Between 1976 and 1978 the U.T.C., acting in accordance with an arrangement between it and the Plaintiff, developed the land to the tune of well over N700,000. By the revocation order of 13th February 1979, the Military Administrator of Kaduna State revoked the grant on the purported ground that the Plaintiff had failed to comply with the conditions of the grant.
Consequently, the Plaintiff instituted a suit in the High Court of Kaduna State. The writ reads:
“The Plaintiffs claim against the defendant is for DECLARATION that the purported revocation of the plaintiff’s right of occupancy No N.C. 14438 over a piece of land at No 5 Kachia Road, Kaduna South KCT which has been developed with well over N700,000 with consent of the officials of the State Ministry of Lands and Surveys is null and void on the grounds that the said Government officials as servants and or agents of the Government are guilty of fraud and their fraud vitiates the purported revocation of the said right of occupancy No. NC. 14438 by the Military Administrator on 13th day of February 1979.”
After having heard the evidence adduced by the parties, Abdullahi J., as he was then, delivered judgment on 26th October 1979 dismissing the Plaintiff’s claim. The Plaintiff was not satisfied with the decision of the High Court and so he appealed to the Court of Appeal on the following grounds:
“(1). The decision of the learned Judge is against the weight of evidence.
(2) The learned trial Judge misdirected himself in law and in fact by not holden that fraud vitiated the revocation order.

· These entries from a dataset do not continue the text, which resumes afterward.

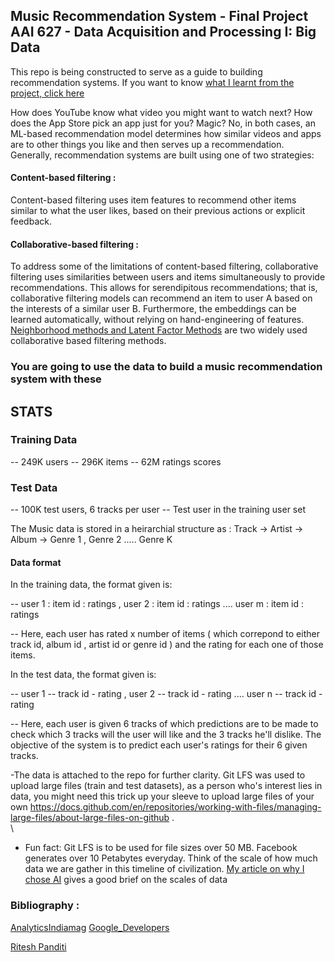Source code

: ## Music Recommendation System - Final Project AAI 627 - Data Acquisition and Processing I: Big Data

This repo is being constructed to serve as a guide to building recommendation systems. If you want to know [what I learnt from the project, click here](https://github.com/MoronSlayer/Music-Recommendation-System/blob/main/628_final_proj_Prashant_Ritesh.pdf)

How does YouTube know what video you might want to watch next? How does the App Store pick an app just for you? Magic? No, in both cases, an ML-based recommendation model determines how similar videos and apps are to other things you like and then serves up a recommendation.
Generally, recommendation systems are built using one of two strategies:

#### Content-based filtering :

 Content-based filtering uses item features to recommend other items similar to what the user likes, based on their previous actions or explicit feedback.
 
#### Collaborative-based filtering : 

To address some of the limitations of content-based filtering, collaborative filtering uses similarities between users and items simultaneously to provide recommendations. This allows for serendipitous recommendations; that is, collaborative filtering models can recommend an item to user A based on the interests of a similar user B. Furthermore, the embeddings can be learned automatically, without relying on hand-engineering of features. 
[Neighborhood methods and Latent Factor Methods](https://www.asc.ohio-state.edu/statistics/dmsl//Koren_2009.pdf) are two widely used collaborative based filtering methods.
<script src="https://platform.linkedin.com/badges/js/profile.js" async defer type="text/javascript"></script>

### You are going to use the data to build a music recommendation system with these

## STATS

### Training Data

 -- 249K users 
 -- 296K items 
 -- 62M ratings scores
 
### Test Data

 -- 100K test users, 6 tracks per user
 -- Test user in the training user set

The Music data is stored in a heirarchial structure as : 
Track -> Artist -> Album -> Genre 1 , Genre 2 ..... Genre K

#### Data format 

In the training data, the format given is:

-- user 1 : item id : ratings , user 2 : item id : ratings .... user m : item id : ratings

-- Here, each user has rated x number of items ( which correpond to either track id, album id , artist id or genre id ) and the rating for each one of those items. 

In the test data, the format given is: 

-- user 1 -- track id - rating , user 2 -- track id - rating .... user n -- track id - rating

-- Here, each user is given 6 tracks of which predictions are to be made to check which 3 tracks will the user will like and the 3 tracks he'll dislike. The objective of the system is to predict each user's ratings for their 6 given tracks. 

-The data is attached to the repo for further clarity. Git LFS was used to upload large files (train and test datasets), as a person who's interest lies in data, you might need this trick up your sleeve to upload large files of your own https://docs.github.com/en/repositories/working-with-files/managing-large-files/about-large-files-on-github .
<br />  \
- Fun fact: Git LFS is to be used for file sizes over 50 MB. Facebook generates over 10 Petabytes everyday. Think of the scale of how much data we are gather in this timeline of civilization. [My article on why I chose AI](https://becominghuman.ai/why-i-chose-ai-272a5fcd4cdd) gives a good brief on the scales of data 


### Bibliography :
[AnalyticsIndiamag](https://analyticsindiamag.com/collaborative-filtering-vs-content-based-filtering-for-recommender-systems/)
[Google_Developers](https://developers.google.com/machine-learning/recommendation)

<div class="badge-base LI-profile-badge" data-locale="en_US" data-size="medium" data-theme="light" data-type="VERTICAL" data-vanity="ritesh-980" data-version="v1"><a class="badge-base__link LI-simple-link" href="https://www.linkedin.com/in/ritesh-980?trk=profile-badge">Ritesh Panditi</a></div>
              


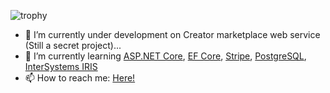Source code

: <!--
<p align="left"> 
  <img alt="Top Langs" height="150px" src="https://github-readme-stats.vercel.app/api/top-langs/?username=karaage53177a&layout=compact&show_icons=true&theme=dracula" />
  <img alt="github stats" height="150px" src="https://github-readme-stats.vercel.app/api?username=karaage53177a&theme=dracula&show_icons=ture" />
</p>
-->

![trophy](https://github-profile-trophy.vercel.app/?username=karaage53177a&theme=onedark&column=9)

- 🔭 I’m currently under development on Creator marketplace web service (Still a secret project)...
- 🌱 I’m currently learning [ASP.NET Core](https://dotnet.microsoft.com/apps/aspnet), [EF Core](https://github.com/dotnet/efcore), [Stripe](https://stripe.com), [PostgreSQL](https://www.postgresql.org), [InterSystems IRIS](https://www.intersystems.com/jp/products/intersystems-iris)
- 📫 How to reach me: [Here!](https://age5317.net/Contact)

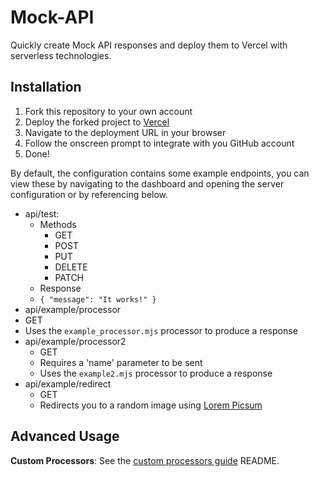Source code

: # Mock-API
Quickly create Mock API responses and deploy them to Vercel with serverless technologies.

## Installation

1. Fork this repository to your own account
2. Deploy the forked project to [Vercel](https://vercel.com)
3. Navigate to the deployment URL in your browser
4. Follow the onscreen prompt to integrate with you GitHub account
5. Done!

By default, the configuration contains some example endpoints, you can view these by navigating to the dashboard and opening the server configuration or by referencing below.
- api/test:
  - Methods
    - GET
    - POST
    - PUT
    - DELETE
    - PATCH
   - Response
    - `{ "message": "It works!" }`
 - api/example/processor
  - GET
  - Uses the `example_processor.mjs` processor to produce a response
- api/example/processor2
  - GET
  - Requires a 'name' parameter to be sent
  - Uses the `example2.mjs` processor to produce a response 
- api/example/redirect
  - GET
  - Redirects you to a random image using [Lorem Picsum](https://picsum.photos/)

## Advanced Usage
**Custom Processors**: See the [custom processors guide](src/processors) README.
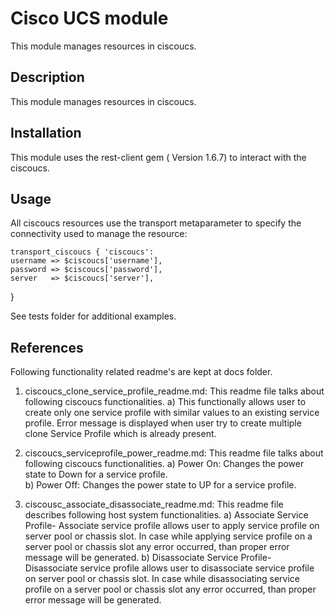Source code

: # Cisco UCS module

This module manages resources in ciscoucs.

## Description

This module manages resources in ciscoucs.

## Installation

This module uses the rest-client gem ( Version 1.6.7) to interact with the ciscoucs.


## Usage



All ciscoucs resources use the transport metaparameter to specify the
connectivity used to manage the resource:

    transport_ciscoucs { 'ciscoucs':
    username => $ciscoucs['username'],
    password => $ciscoucs['password'],
    server   => $ciscoucs['server'],
}




See tests folder for additional examples.

## References
Following functionality related readme's are kept at docs folder.

1) ciscoucs_clone_service_profile_readme.md: This readme file talks about following ciscoucs functionalities.
   a) This functionally allows user to create only one service profile with similar values to an existing service profile. Error message is displayed when user try to create multiple clone Service Profile which is already present.	 
 
   
2) ciscoucs_serviceprofile_power_readme.md: This readme file talks about following ciscoucs functionalities.
   a) Power On: Changes the power state to Down for a service profile.  
   b) Power Off: Changes the power state to UP for a service profile.  
    
3) ciscousc_associate_disassociate_readme.md: This readme file describes following host system functionalities.
   a)  Associate Service Profile- Associate service profile allows user to apply service profile on server pool or chassis slot. In case while applying service profile on a server pool or chassis slot any error occurred, than proper error message will be generated. 
   b)  Disassociate Service Profile- Disassociate service profile allows user to disassociate service profile on server pool or chassis slot. In case while disassociating service profile on a server pool or chassis slot any error occurred, than proper error message will be generated.
	 
   

   

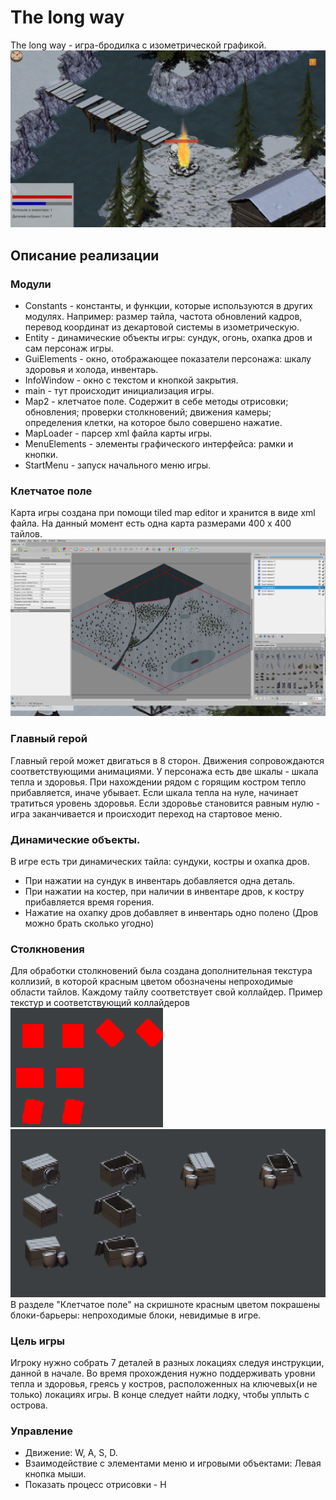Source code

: # The long way

The long way - игра-бродилка с изометрической графикой.
![Скриншот из игры](data/screenshots/screenshot1.png "Скриншот из игры")


## Описание реализации

### Модули
 - Constants - константы, и функции, которые используются в других модулях. Например: размер тайла, частота обновлений кадров, перевод координат из декартовой системы в изометрическую.
 - Entity - динамические объекты игры: сундук, огонь, охапка дров и сам персонаж игры.
 - GuiElements - окно, отображающее показатели персонажа: шкалу здоровья и холода, инвентарь.
 - InfoWindow - окно с текстом и кнопкой закрытия.
 - main - тут происходит инициализация игры.
 - Map2 - клетчатое поле. Содержит в себе методы отрисовки; обновления; проверки столкновений; движения камеры; определения клетки, на которое было совершено нажатие.
 - MapLoader - парсер xml файла карты игры.
 - MenuElements - элементы графического интерфейса: рамки и кнопки.
 - StartMenu - запуск начального меню игры.
 

### Клетчатое поле
Карта игры создана при помощи tiled map editor и хранится в виде xml файла. На данный момент есть одна карта размерами 400 x 400 тайлов.
![Скриншот редактора карт](data/screenshots/mapeditor.png "Скриншот редактора карт")

### Главный герой
Главный герой может двигаться в 8 сторон. Движения сопровождаются соответствующими анимациями. У персонажа есть две шкалы - шкала тепла и здоровья. При нахождении рядом с горящим костром тепло прибавляется, иначе убывает. Если шкала тепла на нуле, начинает тратиться уровень здоровья. Если здоровье становится равным нулю - игра заканчивается и происходит переход на стартовое меню.

### Динамические объекты.
В игре есть три динамических тайла: сундуки, костры и охапка дров.
 - При нажатии на сундук в инвентарь добавляется одна деталь.
 - При нажатии на костер, при наличии в инвентаре дров, к костру прибавляется время горения.
 - Нажатие на охапку дров добавляет в инвентарь одно полено (Дров можно брать сколько угодно)
 
### Столкновения
Для обработки столкновений была создана дополнительная текстура коллизий, в которой красным цветом обозначены непроходимые области тайлов. Каждому тайлу соответствует свой коллайдер.
Пример текстур и соответствующий коллайдеров
![Скриншот коллайдеров](data/screenshots/chestcolliders.png "Скриншот части текстуры коллизий") ![Скриншот текстур](data/screenshots/chesttextures.png "Скриншот части карты текстур")
В разделе "Клетчатое поле" на скришноте красным цветом покрашены блоки-барьеры: непроходимые блоки, невидимые в игре.
 
### Цель игры
Игроку нужно собрать 7 деталей в разных локациях следуя инструкции, данной в начале. Во время прохождения нужно поддерживать уровни тепла и здоровья, греясь у костров, расположенных на ключевых(и не только) локациях игры. В конце следует найти лодку, чтобы уплыть с острова.

### Управление
 - Движение: W, A, S, D.
 - Взаимодействие с элементами меню и игровыми объектами: Левая кнопка мыши.
 - Показать процесс отрисовки - H
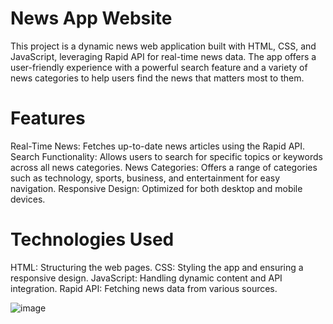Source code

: # News App Website
This project is a dynamic news web application built with HTML, CSS, and JavaScript, leveraging Rapid API for real-time news data. The app offers a user-friendly experience with a powerful search feature and a variety of news categories to help users find the news that matters most to them.

# Features
Real-Time News: Fetches up-to-date news articles using the Rapid API.
Search Functionality: Allows users to search for specific topics or keywords across all news categories.
News Categories: Offers a range of categories such as technology, sports, business, and entertainment for easy navigation.
Responsive Design: Optimized for both desktop and mobile devices.
# Technologies Used
HTML: Structuring the web pages.
CSS: Styling the app and ensuring a responsive design.
JavaScript: Handling dynamic content and API integration.
Rapid API: Fetching news data from various sources.

![image](https://github.com/user-attachments/assets/025840f1-38c4-4ff3-9255-8768be001dfd)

PARTICULARS OF MISDIRECTION/ERROR
(a) There was clear evidence that it was the Permanent Secretary who advised the Plaintiff and the U.T.C. as to when to submit the application for statutory consent who turned round to use the non receipt of the consent to recommend the revocation of the right of occupancy.
(b) Exhibits 7C and 8 are clear.
(c) The best evidence rule applies.
- The learned trial Judge misdirected himself both in law and in fact by holding that the plaintiff/appellant told a lie as to the whereabout of the original Certificate of Occupancy.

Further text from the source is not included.